_Problem to solve_
When a line below contains the word "VisualBasic", copy that line.
++++ The input ++++
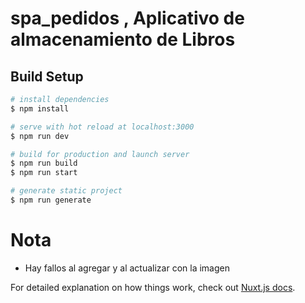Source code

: # spa_pedidos , Aplicativo de almacenamiento de Libros



## Build Setup

```bash
# install dependencies
$ npm install

# serve with hot reload at localhost:3000
$ npm run dev

# build for production and launch server
$ npm run build
$ npm run start

# generate static project
$ npm run generate
```
# Nota
 * Hay fallos al agregar y al actualizar con la imagen

For detailed explanation on how things work, check out [Nuxt.js docs](https://nuxtjs.org).
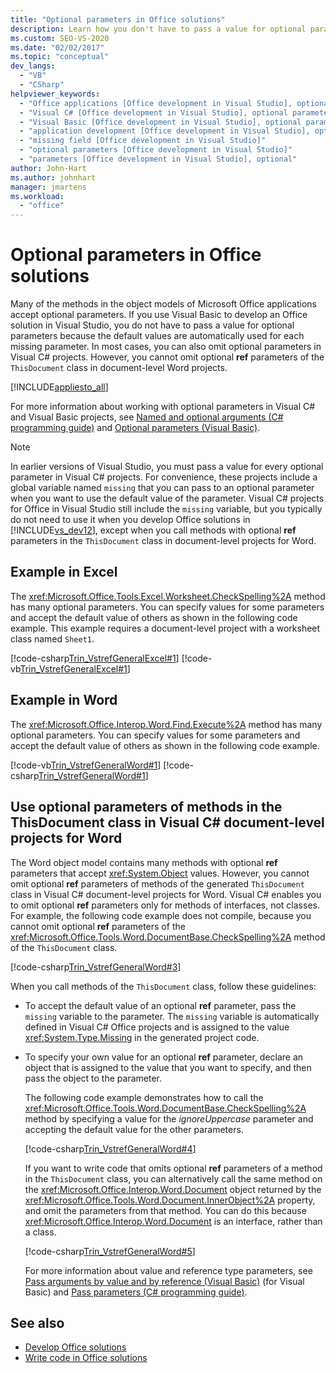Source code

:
 ```yaml
---
title: "Optional parameters in Office solutions"
description: Learn how you don't have to pass a value for optional parameters because the default values are automatically used for each missing parameter.
ms.custom: SEO-VS-2020
ms.date: "02/02/2017"
ms.topic: "conceptual"
dev_langs:
  - "VB"
  - "CSharp"
helpviewer_keywords:
  - "Office applications [Office development in Visual Studio], optional parameters"
  - "Visual C# [Office development in Visual Studio], optional parameters"
  - "Visual Basic [Office development in Visual Studio], optional parameters"
  - "application development [Office development in Visual Studio], optional parameters"
  - "missing field [Office development in Visual Studio]"
  - "optional parameters [Office development in Visual Studio]"
  - "parameters [Office development in Visual Studio], optional"
author: John-Hart
ms.author: johnhart
manager: jmartens
ms.workload:
  - "office"
---
```

# Optional parameters in Office solutions
  Many of the methods in the object models of Microsoft Office applications accept optional parameters. If you use Visual Basic to develop an Office solution in Visual Studio, you do not have to pass a value for optional parameters because the default values are automatically used for each missing parameter. In most cases, you can also omit optional parameters in Visual C# projects. However, you cannot omit optional **ref** parameters of the `ThisDocument` class in document-level Word projects.

 [!INCLUDE[appliesto_all](../vsto/includes/appliesto-all-md.md)]

 For more information about working with optional parameters in Visual C# and Visual Basic projects, see [Named and optional arguments &#40;C&#35; programming guide&#41;](/dotnet/csharp/programming-guide/classes-and-structs/named-and-optional-arguments) and [Optional parameters &#40;Visual Basic&#41;](/dotnet/visual-basic/programming-guide/language-features/procedures/optional-parameters).

> [!NOTE]
> In earlier versions of Visual Studio, you must pass a value for every optional parameter in Visual C# projects. For convenience, these projects include a global variable named `missing` that you can pass to an optional parameter when you want to use the default value of the parameter. Visual C# projects for Office in Visual Studio still include the `missing` variable, but you typically do not need to use it when you develop Office solutions in [!INCLUDE[vs_dev12](../vsto/includes/vs-dev12-md.md)], except when you call methods with optional **ref** parameters in the `ThisDocument` class in document-level projects for Word.

## Example in Excel
 The <xref:Microsoft.Office.Tools.Excel.Worksheet.CheckSpelling%2A> method has many optional parameters. You can specify values for some parameters and accept the default value of others as shown in the following code example. This example requires a document-level project with a worksheet class named `Sheet1`.

 [!code-csharp[Trin_VstrefGeneralExcel#1](../vsto/codesnippet/CSharp/excelworkbook1/Sheet1.cs#1)]
 [!code-vb[Trin_VstrefGeneralExcel#1](../vsto/codesnippet/VisualBasic/excelworkbook1/Sheet1.vb#1)]

## Example in Word
 The <xref:Microsoft.Office.Interop.Word.Find.Execute%2A> method has many optional parameters. You can specify values for some parameters and accept the default value of others as shown in the following code example.

 [!code-vb[Trin_VstrefGeneralWord#1](../vsto/codesnippet/VisualBasic/worddocument1/ThisDocument.vb#1)]
 [!code-csharp[Trin_VstrefGeneralWord#1](../vsto/codesnippet/CSharp/worddocument1/ThisDocument.cs#1)]

## Use optional parameters of methods in the ThisDocument class in Visual C# document-level projects for Word
 The Word object model contains many methods with optional **ref** parameters that accept <xref:System.Object> values. However, you cannot omit optional **ref** parameters of methods of the generated `ThisDocument` class in Visual C# document-level projects for Word. Visual C# enables you to omit optional **ref** parameters only for methods of interfaces, not classes. For example, the following code example does not compile, because you cannot omit optional **ref** parameters of the <xref:Microsoft.Office.Tools.Word.DocumentBase.CheckSpelling%2A> method of the `ThisDocument` class.

 [!code-csharp[Trin_VstrefGeneralWord#3](../vsto/codesnippet/CSharp/worddocument1/ThisDocument.cs#3)]

 When you call methods of the `ThisDocument` class, follow these guidelines:

- To accept the default value of an optional **ref** parameter, pass the `missing` variable to the parameter. The `missing` variable is automatically defined in Visual C# Office projects and is assigned to the value <xref:System.Type.Missing> in the generated project code.

- To specify your own value for an optional **ref** parameter, declare an object that is assigned to the value that you want to specify, and then pass the object to the parameter.

  The following code example demonstrates how to call the <xref:Microsoft.Office.Tools.Word.DocumentBase.CheckSpelling%2A> method by specifying a value for the *ignoreUppercase* parameter and accepting the default value for the other parameters.

  [!code-csharp[Trin_VstrefGeneralWord#4](../vsto/codesnippet/CSharp/worddocument1/ThisDocument.cs#4)]

  If you want to write code that omits optional **ref** parameters of a method in the `ThisDocument` class, you can alternatively call the same method on the <xref:Microsoft.Office.Interop.Word.Document> object returned by the <xref:Microsoft.Office.Tools.Word.Document.InnerObject%2A> property, and omit the parameters from that method. You can do this because <xref:Microsoft.Office.Interop.Word.Document> is an interface, rather than a class.

  [!code-csharp[Trin_VstrefGeneralWord#5](../vsto/codesnippet/CSharp/worddocument1/ThisDocument.cs#5)]

  For more information about value and reference type parameters, see [Pass arguments by value and by reference &#40;Visual Basic&#41;](/dotnet/visual-basic/programming-guide/language-features/procedures/passing-arguments-by-value-and-by-reference) (for Visual Basic) and [Pass parameters &#40;C&#35; programming guide&#41;](/dotnet/csharp/programming-guide/classes-and-structs/passing-parameters).

## See also
- [Develop Office solutions](../vsto/developing-office-solutions.md)
- [Write code in Office solutions](../vsto/writing-code-in-office-solutions.md)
++++
_Response below_
 [!code-vb[Trin_VstrefGeneralExcel#1](../vsto/codesnippet/VisualBasic/excelworkbook1/Sheet1.vb#1)]
 [!code-vb[Trin_VstrefGeneralWord#1](../vsto/codesnippet/VisualBasic/worddocument1/ThisDocument.vb#1)]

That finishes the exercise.